Nothing I said was novel. It was knowledge gained from working in this industry and living as a sex-positive, socially cognizant human being. Once, while I was explaining a metal cock ring, a man asked me what "undetectable" means. He saw my Recon profile earlier in the day, which states that I am HIV-positive and undetectable, and recognized me in the shop. I explained: thanks to modern HIV meds, I am unable to transmit HIV.

He couldn't believe it. He lived through the early years of AIDS and watched friends die. He had no idea that the meds had improved. The virus, I explained, was no longer a death sentence in the Americas and most of Europe, but we still needed to get the word out, combat stigma, and reach those who live far from urban meccas and in countries with weak or non-existent public health infrastructure.
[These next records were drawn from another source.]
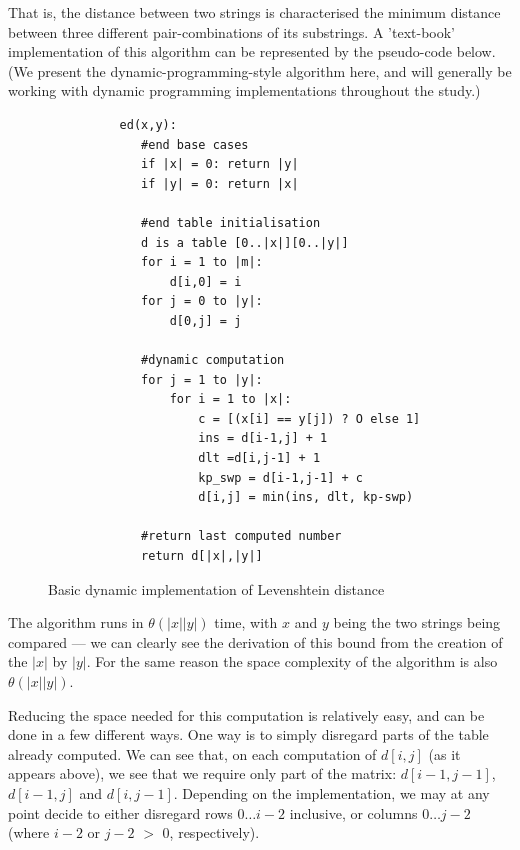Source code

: \documentclass[a4paper,11pt,twoside,notitlepage]{article}
\begin{document}
        That is, the distance between two strings is characterised the
        minimum distance between three different pair-combinations of its
        substrings. A 'text-book' implementation of this algorithm can
        be represented by the pseudo-code below. (We present the
        dynamic-programming-style algorithm here, and will generally
        be working with dynamic programming implementations throughout
        the study.)
        
        \begin{figure}
          \centering
          \begin{lstlisting}
          ed(x,y):
             #end base cases
             if |x| = 0: return |y|
             if |y| = 0: return |x|    

             #end table initialisation
             d is a table [0..|x|][0..|y|]
             for i = 1 to |m|:
                 d[i,0] = i
             for j = 0 to |y|:
                 d[0,j] = j           
             
             #dynamic computation
             for j = 1 to |y|:
                 for i = 1 to |x|:
                     c = [(x[i] == y[j]) ? O else 1]
                     ins = d[i-1,j] + 1
                     dlt =d[i,j-1] + 1
                     kp_swp = d[i-1,j-1] + c
                     d[i,j] = min(ins, dlt, kp-swp)
             
             #return last computed number
             return d[|x|,|y|]
        \end{lstlisting}
        \caption{Basic dynamic implementation of Levenshtein distance}
        \label{fig:levenshtein-dynamic}
        \end{figure}

        The algorithm runs in $\theta (|x||y|)$ time, with $x$ and
        $y$ being the two strings being compared --- we can clearly
        see the derivation of this bound from the creation of the
        $|x|$ by $|y|$. For the same reason the space complexity of
        the algorithm is also $\theta (|x||y|)$.

        Reducing the space needed for this computation is relatively
        easy, and can be done in a few different ways. One way is to
        simply disregard parts of the table already computed. We can
        see that, on each computation of $d[i,j]$ (as it appears
        above), we see that we require only part of the matrix:
        $d[i-1,j-1]$, $d[i-1,j]$ and $d[i,j-1]$. Depending on the
        implementation, we may at any point decide to either disregard
        rows $0 \dots i-2$ inclusive, or columns $0 \dots j-2$ (where
        $i-2$ or $j-2$ $>$ $0$, respectively). 
\end{document}
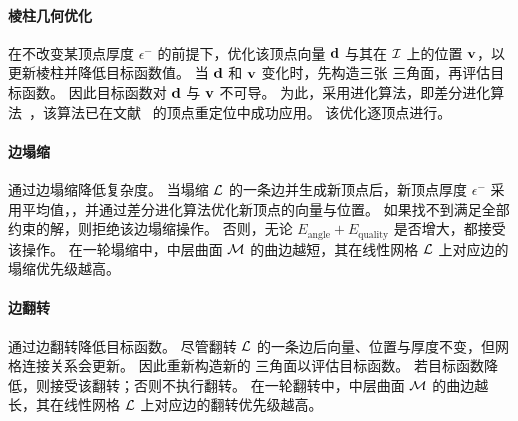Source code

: \paragraph{棱柱几何优化}
在不改变某顶点厚度 $\epsilon^{-}$ 的前提下，优化该顶点向量 $\md$ 与其在 $\mI$ 上的位置 $\mv$，以更新棱柱并降低目标函数值。
%
当 $\md$ 和 $\mv$ 变化时，先构造三张 \Bezier 三角面，再评估目标函数。
%
因此目标函数对 $\md$ 与 $\mv$ 不可导。
为此，采用进化算法，即差分进化算法~\cite{Neri2010advance,Das2011Differential}，该算法已在文献~\cite{Zhang2022ConstrainedRU} 的顶点重定位中成功应用。
%
该优化逐顶点进行。

\paragraph{边塌缩}
通过边塌缩降低复杂度。
%
当塌缩 $\mL$ 的一条边并生成新顶点后，新顶点厚度 $\epsilon^{-}$ 采用平均值，，并通过差分进化算法优化新顶点的向量与位置。
%
如果找不到满足全部约束的解，则拒绝该边塌缩操作。
否则，无论 $E_{\text{angle}} + E_{\text{quality}}$ 是否增大，都接受该操作。
在一轮塌缩中，中层曲面 $\mM$ 的曲边越短，其在线性网格 $\mL$ 上对应边的塌缩优先级越高。


\paragraph{边翻转}
通过边翻转降低目标函数。 %
%
尽管翻转 $\mL$ 的一条边后向量、位置与厚度不变，但网格连接关系会更新。
因此重新构造新的 \Bezier 三角面以评估目标函数。
若目标函数降低，则接受该翻转；否则不执行翻转。
在一轮翻转中，中层曲面 $\mM$ 的曲边越长，其在线性网格 $\mL$ 上对应边的翻转优先级越高。


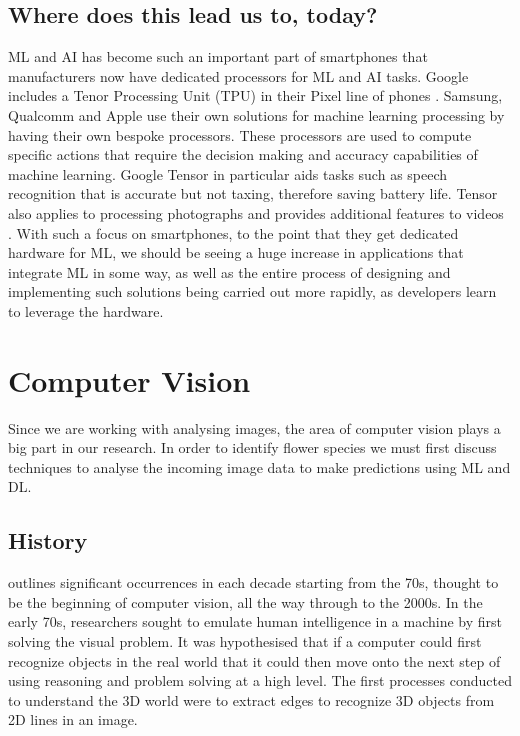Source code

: \documentclass[12pt,a4paper]{report}
\begin{document}
\subsection{Where does this lead us to, today?}

ML and AI has become such an important part of smartphones that manufacturers now have dedicated processors for ML and 
AI tasks. Google includes a Tenor Processing Unit (TPU) in their Pixel line of phones \citep{triggs2021}. Samsung, 
Qualcomm and Apple use their own solutions for machine learning processing by having their own bespoke processors. These 
processors are used to compute specific actions that require the decision making and accuracy capabilities of machine 
learning. Google Tensor in particular aids tasks such as speech recognition that is accurate but not taxing, therefore 
saving battery life. Tensor also applies to processing photographs and provides additional features to videos 
\citep{gupta2021}. With such a focus on smartphones, to the point that they get dedicated hardware for ML, we should be 
seeing a huge increase in applications that integrate ML in some way, as well as the entire process of designing and 
implementing such solutions being carried out more rapidly, as developers learn to leverage the hardware.

\section{Computer Vision}

Since we are working with analysing images, the area of computer vision plays a big part in our research. In order to 
identify flower species we must first discuss techniques to analyse the incoming image data to make predictions using
ML and DL.

\subsection{History}

\citet{SzeliskiRichard2011CV:A} outlines significant occurrences in each decade starting from the 70s, 
thought to be the beginning of computer vision, all the way through to the 2000s. In the early 70s, researchers sought 
to emulate human intelligence in a machine by first solving the visual problem. It was hypothesised that if a computer 
could first recognize objects in the real world that it could then move onto the next step of using reasoning and 
problem solving at a high level. The first processes conducted to understand the 3D world were to extract edges to 
recognize 3D objects from 2D lines in an image.
\end{document}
I sent him on his way with powerful knowledge and a shiny new cock ring.

Arriving last weekend, I was happy that I didn't have to spend the next three days selling dildos. I was fun because I was able to participate — I could stay up late, sleep in, and fuck freely — but by the end, I felt like I had missed out on something. It took me the full journey home to realize what it was.

If you work these events, never underestimate your impact. Regardless if you work Folsom in San Francisco or Folsom Berlin, you will meet someone who's new to all of this. Sure, you can sell products. That's not hard. You also have the chance to teach and empower someone — which will, in turn, teach and empower you. Seize it.